What to produce: Gather all lines from the material that contain "abstract".

Records for the exercise:
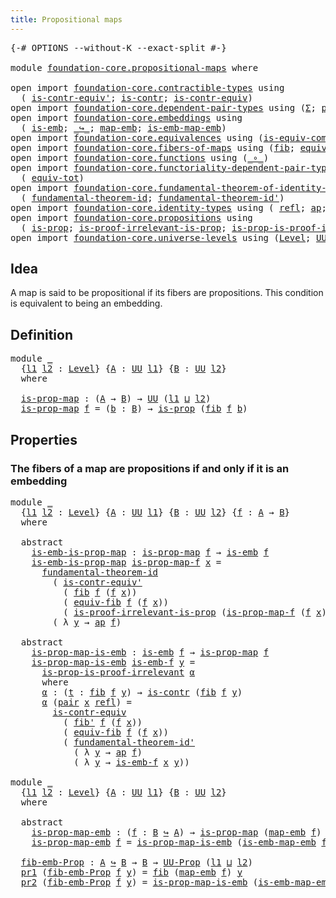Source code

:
 ```yaml
---
title: Propositional maps
---
```


<pre class="Agda"><a id="44" class="Symbol">{-#</a> <a id="48" class="Keyword">OPTIONS</a> <a id="56" class="Pragma">--without-K</a> <a id="68" class="Pragma">--exact-split</a> <a id="82" class="Symbol">#-}</a>

<a id="87" class="Keyword">module</a> <a id="94" href="foundation-core.propositional-maps.html" class="Module">foundation-core.propositional-maps</a> <a id="129" class="Keyword">where</a>

<a id="136" class="Keyword">open</a> <a id="141" class="Keyword">import</a> <a id="148" href="foundation-core.contractible-types.html" class="Module">foundation-core.contractible-types</a> <a id="183" class="Keyword">using</a>
  <a id="191" class="Symbol">(</a> <a id="193" href="foundation-core.contractible-types.html#3813" class="Function">is-contr-equiv&#39;</a><a id="208" class="Symbol">;</a> <a id="210" href="foundation-core.contractible-types.html#1006" class="Function">is-contr</a><a id="218" class="Symbol">;</a> <a id="220" href="foundation-core.contractible-types.html#3304" class="Function">is-contr-equiv</a><a id="234" class="Symbol">)</a>
<a id="236" class="Keyword">open</a> <a id="241" class="Keyword">import</a> <a id="248" href="foundation-core.dependent-pair-types.html" class="Module">foundation-core.dependent-pair-types</a> <a id="285" class="Keyword">using</a> <a id="291" class="Symbol">(</a><a id="292" href="foundation-core.dependent-pair-types.html#515" class="Record">Σ</a><a id="293" class="Symbol">;</a> <a id="295" href="foundation-core.dependent-pair-types.html#588" class="InductiveConstructor">pair</a><a id="299" class="Symbol">;</a> <a id="301" href="foundation-core.dependent-pair-types.html#605" class="Field">pr1</a><a id="304" class="Symbol">;</a> <a id="306" href="foundation-core.dependent-pair-types.html#617" class="Field">pr2</a><a id="309" class="Symbol">)</a>
<a id="311" class="Keyword">open</a> <a id="316" class="Keyword">import</a> <a id="323" href="foundation-core.embeddings.html" class="Module">foundation-core.embeddings</a> <a id="350" class="Keyword">using</a>
  <a id="358" class="Symbol">(</a> <a id="360" href="foundation-core.embeddings.html#992" class="Function">is-emb</a><a id="366" class="Symbol">;</a> <a id="368" href="foundation-core.embeddings.html#1074" class="Function Operator">_↪_</a><a id="371" class="Symbol">;</a> <a id="373" href="foundation-core.embeddings.html#1217" class="Function">map-emb</a><a id="380" class="Symbol">;</a> <a id="382" href="foundation-core.embeddings.html#1264" class="Function">is-emb-map-emb</a><a id="396" class="Symbol">)</a>
<a id="398" class="Keyword">open</a> <a id="403" class="Keyword">import</a> <a id="410" href="foundation-core.equivalences.html" class="Module">foundation-core.equivalences</a> <a id="439" class="Keyword">using</a> <a id="445" class="Symbol">(</a><a id="446" href="foundation-core.equivalences.html#7542" class="Function">is-equiv-comp&#39;</a><a id="460" class="Symbol">;</a> <a id="462" href="foundation-core.equivalences.html#1621" class="Function Operator">_≃_</a><a id="465" class="Symbol">)</a>
<a id="467" class="Keyword">open</a> <a id="472" class="Keyword">import</a> <a id="479" href="foundation-core.fibers-of-maps.html" class="Module">foundation-core.fibers-of-maps</a> <a id="510" class="Keyword">using</a> <a id="516" class="Symbol">(</a><a id="517" href="foundation-core.fibers-of-maps.html#942" class="Function">fib</a><a id="520" class="Symbol">;</a> <a id="522" href="foundation-core.fibers-of-maps.html#5539" class="Function">equiv-fib</a><a id="531" class="Symbol">;</a> <a id="533" href="foundation-core.fibers-of-maps.html#992" class="Function">fib&#39;</a><a id="537" class="Symbol">)</a>
<a id="539" class="Keyword">open</a> <a id="544" class="Keyword">import</a> <a id="551" href="foundation-core.functions.html" class="Module">foundation-core.functions</a> <a id="577" class="Keyword">using</a> <a id="583" class="Symbol">(</a><a id="584" href="foundation-core.functions.html#420" class="Function Operator">_∘_</a><a id="587" class="Symbol">)</a>
<a id="589" class="Keyword">open</a> <a id="594" class="Keyword">import</a> <a id="601" href="foundation-core.functoriality-dependent-pair-types.html" class="Module">foundation-core.functoriality-dependent-pair-types</a> <a id="652" class="Keyword">using</a>
  <a id="660" class="Symbol">(</a> <a id="662" href="foundation-core.functoriality-dependent-pair-types.html#7267" class="Function">equiv-tot</a><a id="671" class="Symbol">)</a>
<a id="673" class="Keyword">open</a> <a id="678" class="Keyword">import</a> <a id="685" href="foundation-core.fundamental-theorem-of-identity-types.html" class="Module">foundation-core.fundamental-theorem-of-identity-types</a> <a id="739" class="Keyword">using</a>
  <a id="747" class="Symbol">(</a> <a id="749" href="foundation-core.fundamental-theorem-of-identity-types.html#1894" class="Function">fundamental-theorem-id</a><a id="771" class="Symbol">;</a> <a id="773" href="foundation-core.fundamental-theorem-of-identity-types.html#2165" class="Function">fundamental-theorem-id&#39;</a><a id="796" class="Symbol">)</a>
<a id="798" class="Keyword">open</a> <a id="803" class="Keyword">import</a> <a id="810" href="foundation-core.identity-types.html" class="Module">foundation-core.identity-types</a> <a id="841" class="Keyword">using</a> <a id="847" class="Symbol">(</a> <a id="849" href="foundation-core.identity-types.html#1820" class="InductiveConstructor">refl</a><a id="853" class="Symbol">;</a> <a id="855" href="foundation-core.identity-types.html#4003" class="Function">ap</a><a id="857" class="Symbol">;</a> <a id="859" href="foundation-core.identity-types.html#2729" class="Function">inv</a><a id="862" class="Symbol">)</a>
<a id="864" class="Keyword">open</a> <a id="869" class="Keyword">import</a> <a id="876" href="foundation-core.propositions.html" class="Module">foundation-core.propositions</a> <a id="905" class="Keyword">using</a>
  <a id="913" class="Symbol">(</a> <a id="915" href="foundation-core.propositions.html#1309" class="Function">is-prop</a><a id="922" class="Symbol">;</a> <a id="924" href="foundation-core.propositions.html#3047" class="Function">is-proof-irrelevant-is-prop</a><a id="951" class="Symbol">;</a> <a id="953" href="foundation-core.propositions.html#3220" class="Function">is-prop-is-proof-irrelevant</a><a id="980" class="Symbol">;</a> <a id="982" href="foundation-core.propositions.html#1393" class="Function">UU-Prop</a><a id="989" class="Symbol">)</a>
<a id="991" class="Keyword">open</a> <a id="996" class="Keyword">import</a> <a id="1003" href="foundation-core.universe-levels.html" class="Module">foundation-core.universe-levels</a> <a id="1035" class="Keyword">using</a> <a id="1041" class="Symbol">(</a><a id="1042" href="Agda.Primitive.html#597" class="Postulate">Level</a><a id="1047" class="Symbol">;</a> <a id="1049" href="foundation-core.universe-levels.html#235" class="Primitive">UU</a><a id="1051" class="Symbol">;</a> <a id="1053" href="Agda.Primitive.html#810" class="Primitive Operator">_⊔_</a><a id="1056" class="Symbol">)</a>
</pre>
## Idea

A map is said to be propositional if its fibers are propositions. This condition is equivalent to being an embedding.

## Definition

<pre class="Agda"><a id="1214" class="Keyword">module</a> <a id="1221" href="foundation-core.propositional-maps.html#1221" class="Module">_</a>
  <a id="1225" class="Symbol">{</a><a id="1226" href="foundation-core.propositional-maps.html#1226" class="Bound">l1</a> <a id="1229" href="foundation-core.propositional-maps.html#1229" class="Bound">l2</a> <a id="1232" class="Symbol">:</a> <a id="1234" href="Agda.Primitive.html#597" class="Postulate">Level</a><a id="1239" class="Symbol">}</a> <a id="1241" class="Symbol">{</a><a id="1242" href="foundation-core.propositional-maps.html#1242" class="Bound">A</a> <a id="1244" class="Symbol">:</a> <a id="1246" href="foundation-core.universe-levels.html#235" class="Primitive">UU</a> <a id="1249" href="foundation-core.propositional-maps.html#1226" class="Bound">l1</a><a id="1251" class="Symbol">}</a> <a id="1253" class="Symbol">{</a><a id="1254" href="foundation-core.propositional-maps.html#1254" class="Bound">B</a> <a id="1256" class="Symbol">:</a> <a id="1258" href="foundation-core.universe-levels.html#235" class="Primitive">UU</a> <a id="1261" href="foundation-core.propositional-maps.html#1229" class="Bound">l2</a><a id="1263" class="Symbol">}</a>
  <a id="1267" class="Keyword">where</a>

  <a id="1276" href="foundation-core.propositional-maps.html#1276" class="Function">is-prop-map</a> <a id="1288" class="Symbol">:</a> <a id="1290" class="Symbol">(</a><a id="1291" href="foundation-core.propositional-maps.html#1242" class="Bound">A</a> <a id="1293" class="Symbol">→</a> <a id="1295" href="foundation-core.propositional-maps.html#1254" class="Bound">B</a><a id="1296" class="Symbol">)</a> <a id="1298" class="Symbol">→</a> <a id="1300" href="foundation-core.universe-levels.html#235" class="Primitive">UU</a> <a id="1303" class="Symbol">(</a><a id="1304" href="foundation-core.propositional-maps.html#1226" class="Bound">l1</a> <a id="1307" href="Agda.Primitive.html#810" class="Primitive Operator">⊔</a> <a id="1309" href="foundation-core.propositional-maps.html#1229" class="Bound">l2</a><a id="1311" class="Symbol">)</a>
  <a id="1315" href="foundation-core.propositional-maps.html#1276" class="Function">is-prop-map</a> <a id="1327" href="foundation-core.propositional-maps.html#1327" class="Bound">f</a> <a id="1329" class="Symbol">=</a> <a id="1331" class="Symbol">(</a><a id="1332" href="foundation-core.propositional-maps.html#1332" class="Bound">b</a> <a id="1334" class="Symbol">:</a> <a id="1336" href="foundation-core.propositional-maps.html#1254" class="Bound">B</a><a id="1337" class="Symbol">)</a> <a id="1339" class="Symbol">→</a> <a id="1341" href="foundation-core.propositions.html#1309" class="Function">is-prop</a> <a id="1349" class="Symbol">(</a><a id="1350" href="foundation-core.fibers-of-maps.html#942" class="Function">fib</a> <a id="1354" href="foundation-core.propositional-maps.html#1327" class="Bound">f</a> <a id="1356" href="foundation-core.propositional-maps.html#1332" class="Bound">b</a><a id="1357" class="Symbol">)</a>
</pre>
## Properties

### The fibers of a map are propositions if and only if it is an embedding

<pre class="Agda"><a id="1463" class="Keyword">module</a> <a id="1470" href="foundation-core.propositional-maps.html#1470" class="Module">_</a>
  <a id="1474" class="Symbol">{</a><a id="1475" href="foundation-core.propositional-maps.html#1475" class="Bound">l1</a> <a id="1478" href="foundation-core.propositional-maps.html#1478" class="Bound">l2</a> <a id="1481" class="Symbol">:</a> <a id="1483" href="Agda.Primitive.html#597" class="Postulate">Level</a><a id="1488" class="Symbol">}</a> <a id="1490" class="Symbol">{</a><a id="1491" href="foundation-core.propositional-maps.html#1491" class="Bound">A</a> <a id="1493" class="Symbol">:</a> <a id="1495" href="foundation-core.universe-levels.html#235" class="Primitive">UU</a> <a id="1498" href="foundation-core.propositional-maps.html#1475" class="Bound">l1</a><a id="1500" class="Symbol">}</a> <a id="1502" class="Symbol">{</a><a id="1503" href="foundation-core.propositional-maps.html#1503" class="Bound">B</a> <a id="1505" class="Symbol">:</a> <a id="1507" href="foundation-core.universe-levels.html#235" class="Primitive">UU</a> <a id="1510" href="foundation-core.propositional-maps.html#1478" class="Bound">l2</a><a id="1512" class="Symbol">}</a> <a id="1514" class="Symbol">{</a><a id="1515" href="foundation-core.propositional-maps.html#1515" class="Bound">f</a> <a id="1517" class="Symbol">:</a> <a id="1519" href="foundation-core.propositional-maps.html#1491" class="Bound">A</a> <a id="1521" class="Symbol">→</a> <a id="1523" href="foundation-core.propositional-maps.html#1503" class="Bound">B</a><a id="1524" class="Symbol">}</a>
  <a id="1528" class="Keyword">where</a>

  <a id="1537" class="Keyword">abstract</a>
    <a id="1550" href="foundation-core.propositional-maps.html#1550" class="Function">is-emb-is-prop-map</a> <a id="1569" class="Symbol">:</a> <a id="1571" href="foundation-core.propositional-maps.html#1276" class="Function">is-prop-map</a> <a id="1583" href="foundation-core.propositional-maps.html#1515" class="Bound">f</a> <a id="1585" class="Symbol">→</a> <a id="1587" href="foundation-core.embeddings.html#992" class="Function">is-emb</a> <a id="1594" href="foundation-core.propositional-maps.html#1515" class="Bound">f</a>
    <a id="1600" href="foundation-core.propositional-maps.html#1550" class="Function">is-emb-is-prop-map</a> <a id="1619" href="foundation-core.propositional-maps.html#1619" class="Bound">is-prop-map-f</a> <a id="1633" href="foundation-core.propositional-maps.html#1633" class="Bound">x</a> <a id="1635" class="Symbol">=</a>
      <a id="1643" href="foundation-core.fundamental-theorem-of-identity-types.html#1894" class="Function">fundamental-theorem-id</a>
        <a id="1674" class="Symbol">(</a> <a id="1676" href="foundation-core.contractible-types.html#3813" class="Function">is-contr-equiv&#39;</a>
          <a id="1702" class="Symbol">(</a> <a id="1704" href="foundation-core.fibers-of-maps.html#942" class="Function">fib</a> <a id="1708" href="foundation-core.propositional-maps.html#1515" class="Bound">f</a> <a id="1710" class="Symbol">(</a><a id="1711" href="foundation-core.propositional-maps.html#1515" class="Bound">f</a> <a id="1713" href="foundation-core.propositional-maps.html#1633" class="Bound">x</a><a id="1714" class="Symbol">))</a>
          <a id="1727" class="Symbol">(</a> <a id="1729" href="foundation-core.fibers-of-maps.html#5539" class="Function">equiv-fib</a> <a id="1739" href="foundation-core.propositional-maps.html#1515" class="Bound">f</a> <a id="1741" class="Symbol">(</a><a id="1742" href="foundation-core.propositional-maps.html#1515" class="Bound">f</a> <a id="1744" href="foundation-core.propositional-maps.html#1633" class="Bound">x</a><a id="1745" class="Symbol">))</a>
          <a id="1758" class="Symbol">(</a> <a id="1760" href="foundation-core.propositions.html#3047" class="Function">is-proof-irrelevant-is-prop</a> <a id="1788" class="Symbol">(</a><a id="1789" href="foundation-core.propositional-maps.html#1619" class="Bound">is-prop-map-f</a> <a id="1803" class="Symbol">(</a><a id="1804" href="foundation-core.propositional-maps.html#1515" class="Bound">f</a> <a id="1806" href="foundation-core.propositional-maps.html#1633" class="Bound">x</a><a id="1807" class="Symbol">))</a> <a id="1810" class="Symbol">(</a><a id="1811" href="foundation-core.dependent-pair-types.html#588" class="InductiveConstructor">pair</a> <a id="1816" href="foundation-core.propositional-maps.html#1633" class="Bound">x</a> <a id="1818" href="foundation-core.identity-types.html#1820" class="InductiveConstructor">refl</a><a id="1822" class="Symbol">)))</a>
        <a id="1834" class="Symbol">(</a> <a id="1836" class="Symbol">λ</a> <a id="1838" href="foundation-core.propositional-maps.html#1838" class="Bound">y</a> <a id="1840" class="Symbol">→</a> <a id="1842" href="foundation-core.identity-types.html#4003" class="Function">ap</a> <a id="1845" href="foundation-core.propositional-maps.html#1515" class="Bound">f</a><a id="1846" class="Symbol">)</a>

  <a id="1851" class="Keyword">abstract</a>
    <a id="1864" href="foundation-core.propositional-maps.html#1864" class="Function">is-prop-map-is-emb</a> <a id="1883" class="Symbol">:</a> <a id="1885" href="foundation-core.embeddings.html#992" class="Function">is-emb</a> <a id="1892" href="foundation-core.propositional-maps.html#1515" class="Bound">f</a> <a id="1894" class="Symbol">→</a> <a id="1896" href="foundation-core.propositional-maps.html#1276" class="Function">is-prop-map</a> <a id="1908" href="foundation-core.propositional-maps.html#1515" class="Bound">f</a>
    <a id="1914" href="foundation-core.propositional-maps.html#1864" class="Function">is-prop-map-is-emb</a> <a id="1933" href="foundation-core.propositional-maps.html#1933" class="Bound">is-emb-f</a> <a id="1942" href="foundation-core.propositional-maps.html#1942" class="Bound">y</a> <a id="1944" class="Symbol">=</a>
      <a id="1952" href="foundation-core.propositions.html#3220" class="Function">is-prop-is-proof-irrelevant</a> <a id="1980" href="foundation-core.propositional-maps.html#2000" class="Function">α</a>
      <a id="1988" class="Keyword">where</a>
      <a id="2000" href="foundation-core.propositional-maps.html#2000" class="Function">α</a> <a id="2002" class="Symbol">:</a> <a id="2004" class="Symbol">(</a><a id="2005" href="foundation-core.propositional-maps.html#2005" class="Bound">t</a> <a id="2007" class="Symbol">:</a> <a id="2009" href="foundation-core.fibers-of-maps.html#942" class="Function">fib</a> <a id="2013" href="foundation-core.propositional-maps.html#1515" class="Bound">f</a> <a id="2015" href="foundation-core.propositional-maps.html#1942" class="Bound">y</a><a id="2016" class="Symbol">)</a> <a id="2018" class="Symbol">→</a> <a id="2020" href="foundation-core.contractible-types.html#1006" class="Function">is-contr</a> <a id="2029" class="Symbol">(</a><a id="2030" href="foundation-core.fibers-of-maps.html#942" class="Function">fib</a> <a id="2034" href="foundation-core.propositional-maps.html#1515" class="Bound">f</a> <a id="2036" href="foundation-core.propositional-maps.html#1942" class="Bound">y</a><a id="2037" class="Symbol">)</a>
      <a id="2045" href="foundation-core.propositional-maps.html#2000" class="Function">α</a> <a id="2047" class="Symbol">(</a><a id="2048" href="foundation-core.dependent-pair-types.html#588" class="InductiveConstructor">pair</a> <a id="2053" href="foundation-core.propositional-maps.html#2053" class="Bound">x</a> <a id="2055" href="foundation-core.identity-types.html#1820" class="InductiveConstructor">refl</a><a id="2059" class="Symbol">)</a> <a id="2061" class="Symbol">=</a>
        <a id="2071" href="foundation-core.contractible-types.html#3304" class="Function">is-contr-equiv</a>
          <a id="2096" class="Symbol">(</a> <a id="2098" href="foundation-core.fibers-of-maps.html#992" class="Function">fib&#39;</a> <a id="2103" href="foundation-core.propositional-maps.html#1515" class="Bound">f</a> <a id="2105" class="Symbol">(</a><a id="2106" href="foundation-core.propositional-maps.html#1515" class="Bound">f</a> <a id="2108" href="foundation-core.propositional-maps.html#2053" class="Bound">x</a><a id="2109" class="Symbol">))</a>
          <a id="2122" class="Symbol">(</a> <a id="2124" href="foundation-core.fibers-of-maps.html#5539" class="Function">equiv-fib</a> <a id="2134" href="foundation-core.propositional-maps.html#1515" class="Bound">f</a> <a id="2136" class="Symbol">(</a><a id="2137" href="foundation-core.propositional-maps.html#1515" class="Bound">f</a> <a id="2139" href="foundation-core.propositional-maps.html#2053" class="Bound">x</a><a id="2140" class="Symbol">))</a>
          <a id="2153" class="Symbol">(</a> <a id="2155" href="foundation-core.fundamental-theorem-of-identity-types.html#2165" class="Function">fundamental-theorem-id&#39;</a>
            <a id="2191" class="Symbol">(</a> <a id="2193" class="Symbol">λ</a> <a id="2195" href="foundation-core.propositional-maps.html#2195" class="Bound">y</a> <a id="2197" class="Symbol">→</a> <a id="2199" href="foundation-core.identity-types.html#4003" class="Function">ap</a> <a id="2202" href="foundation-core.propositional-maps.html#1515" class="Bound">f</a><a id="2203" class="Symbol">)</a>
            <a id="2217" class="Symbol">(</a> <a id="2219" class="Symbol">λ</a> <a id="2221" href="foundation-core.propositional-maps.html#2221" class="Bound">y</a> <a id="2223" class="Symbol">→</a> <a id="2225" href="foundation-core.propositional-maps.html#1933" class="Bound">is-emb-f</a> <a id="2234" href="foundation-core.propositional-maps.html#2053" class="Bound">x</a> <a id="2236" href="foundation-core.propositional-maps.html#2221" class="Bound">y</a><a id="2237" class="Symbol">))</a>

<a id="2241" class="Keyword">module</a> <a id="2248" href="foundation-core.propositional-maps.html#2248" class="Module">_</a>
  <a id="2252" class="Symbol">{</a><a id="2253" href="foundation-core.propositional-maps.html#2253" class="Bound">l1</a> <a id="2256" href="foundation-core.propositional-maps.html#2256" class="Bound">l2</a> <a id="2259" class="Symbol">:</a> <a id="2261" href="Agda.Primitive.html#597" class="Postulate">Level</a><a id="2266" class="Symbol">}</a> <a id="2268" class="Symbol">{</a><a id="2269" href="foundation-core.propositional-maps.html#2269" class="Bound">A</a> <a id="2271" class="Symbol">:</a> <a id="2273" href="foundation-core.universe-levels.html#235" class="Primitive">UU</a> <a id="2276" href="foundation-core.propositional-maps.html#2253" class="Bound">l1</a><a id="2278" class="Symbol">}</a> <a id="2280" class="Symbol">{</a><a id="2281" href="foundation-core.propositional-maps.html#2281" class="Bound">B</a> <a id="2283" class="Symbol">:</a> <a id="2285" href="foundation-core.universe-levels.html#235" class="Primitive">UU</a> <a id="2288" href="foundation-core.propositional-maps.html#2256" class="Bound">l2</a><a id="2290" class="Symbol">}</a>
  <a id="2294" class="Keyword">where</a>

  <a id="2303" class="Keyword">abstract</a>
    <a id="2316" href="foundation-core.propositional-maps.html#2316" class="Function">is-prop-map-emb</a> <a id="2332" class="Symbol">:</a> <a id="2334" class="Symbol">(</a><a id="2335" href="foundation-core.propositional-maps.html#2335" class="Bound">f</a> <a id="2337" class="Symbol">:</a> <a id="2339" href="foundation-core.propositional-maps.html#2281" class="Bound">B</a> <a id="2341" href="foundation-core.embeddings.html#1074" class="Function Operator">↪</a> <a id="2343" href="foundation-core.propositional-maps.html#2269" class="Bound">A</a><a id="2344" class="Symbol">)</a> <a id="2346" class="Symbol">→</a> <a id="2348" href="foundation-core.propositional-maps.html#1276" class="Function">is-prop-map</a> <a id="2360" class="Symbol">(</a><a id="2361" href="foundation-core.embeddings.html#1217" class="Function">map-emb</a> <a id="2369" href="foundation-core.propositional-maps.html#2335" class="Bound">f</a><a id="2370" class="Symbol">)</a>
    <a id="2376" href="foundation-core.propositional-maps.html#2316" class="Function">is-prop-map-emb</a> <a id="2392" href="foundation-core.propositional-maps.html#2392" class="Bound">f</a> <a id="2394" class="Symbol">=</a> <a id="2396" href="foundation-core.propositional-maps.html#1864" class="Function">is-prop-map-is-emb</a> <a id="2415" class="Symbol">(</a><a id="2416" href="foundation-core.embeddings.html#1264" class="Function">is-emb-map-emb</a> <a id="2431" href="foundation-core.propositional-maps.html#2392" class="Bound">f</a><a id="2432" class="Symbol">)</a>

  <a id="2437" href="foundation-core.propositional-maps.html#2437" class="Function">fib-emb-Prop</a> <a id="2450" class="Symbol">:</a> <a id="2452" href="foundation-core.propositional-maps.html#2269" class="Bound">A</a> <a id="2454" href="foundation-core.embeddings.html#1074" class="Function Operator">↪</a> <a id="2456" href="foundation-core.propositional-maps.html#2281" class="Bound">B</a> <a id="2458" class="Symbol">→</a> <a id="2460" href="foundation-core.propositional-maps.html#2281" class="Bound">B</a> <a id="2462" class="Symbol">→</a> <a id="2464" href="foundation-core.propositions.html#1393" class="Function">UU-Prop</a> <a id="2472" class="Symbol">(</a><a id="2473" href="foundation-core.propositional-maps.html#2253" class="Bound">l1</a> <a id="2476" href="Agda.Primitive.html#810" class="Primitive Operator">⊔</a> <a id="2478" href="foundation-core.propositional-maps.html#2256" class="Bound">l2</a><a id="2480" class="Symbol">)</a>
  <a id="2484" href="foundation-core.dependent-pair-types.html#605" class="Field">pr1</a> <a id="2488" class="Symbol">(</a><a id="2489" href="foundation-core.propositional-maps.html#2437" class="Function">fib-emb-Prop</a> <a id="2502" href="foundation-core.propositional-maps.html#2502" class="Bound">f</a> <a id="2504" href="foundation-core.propositional-maps.html#2504" class="Bound">y</a><a id="2505" class="Symbol">)</a> <a id="2507" class="Symbol">=</a> <a id="2509" href="foundation-core.fibers-of-maps.html#942" class="Function">fib</a> <a id="2513" class="Symbol">(</a><a id="2514" href="foundation-core.embeddings.html#1217" class="Function">map-emb</a> <a id="2522" href="foundation-core.propositional-maps.html#2502" class="Bound">f</a><a id="2523" class="Symbol">)</a> <a id="2525" href="foundation-core.propositional-maps.html#2504" class="Bound">y</a>
  <a id="2529" href="foundation-core.dependent-pair-types.html#617" class="Field">pr2</a> <a id="2533" class="Symbol">(</a><a id="2534" href="foundation-core.propositional-maps.html#2437" class="Function">fib-emb-Prop</a> <a id="2547" href="foundation-core.propositional-maps.html#2547" class="Bound">f</a> <a id="2549" href="foundation-core.propositional-maps.html#2549" class="Bound">y</a><a id="2550" class="Symbol">)</a> <a id="2552" class="Symbol">=</a> <a id="2554" href="foundation-core.propositional-maps.html#1864" class="Function">is-prop-map-is-emb</a> <a id="2573" class="Symbol">(</a><a id="2574" href="foundation-core.embeddings.html#1264" class="Function">is-emb-map-emb</a> <a id="2589" href="foundation-core.propositional-maps.html#2547" class="Bound">f</a><a id="2590" class="Symbol">)</a> <a id="2592" href="foundation-core.propositional-maps.html#2549" class="Bound">y</a>
</pre>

Task solution:
  <a id="1537" class="Keyword">abstract</a>
  <a id="1851" class="Keyword">abstract</a>
  <a id="2303" class="Keyword">abstract</a>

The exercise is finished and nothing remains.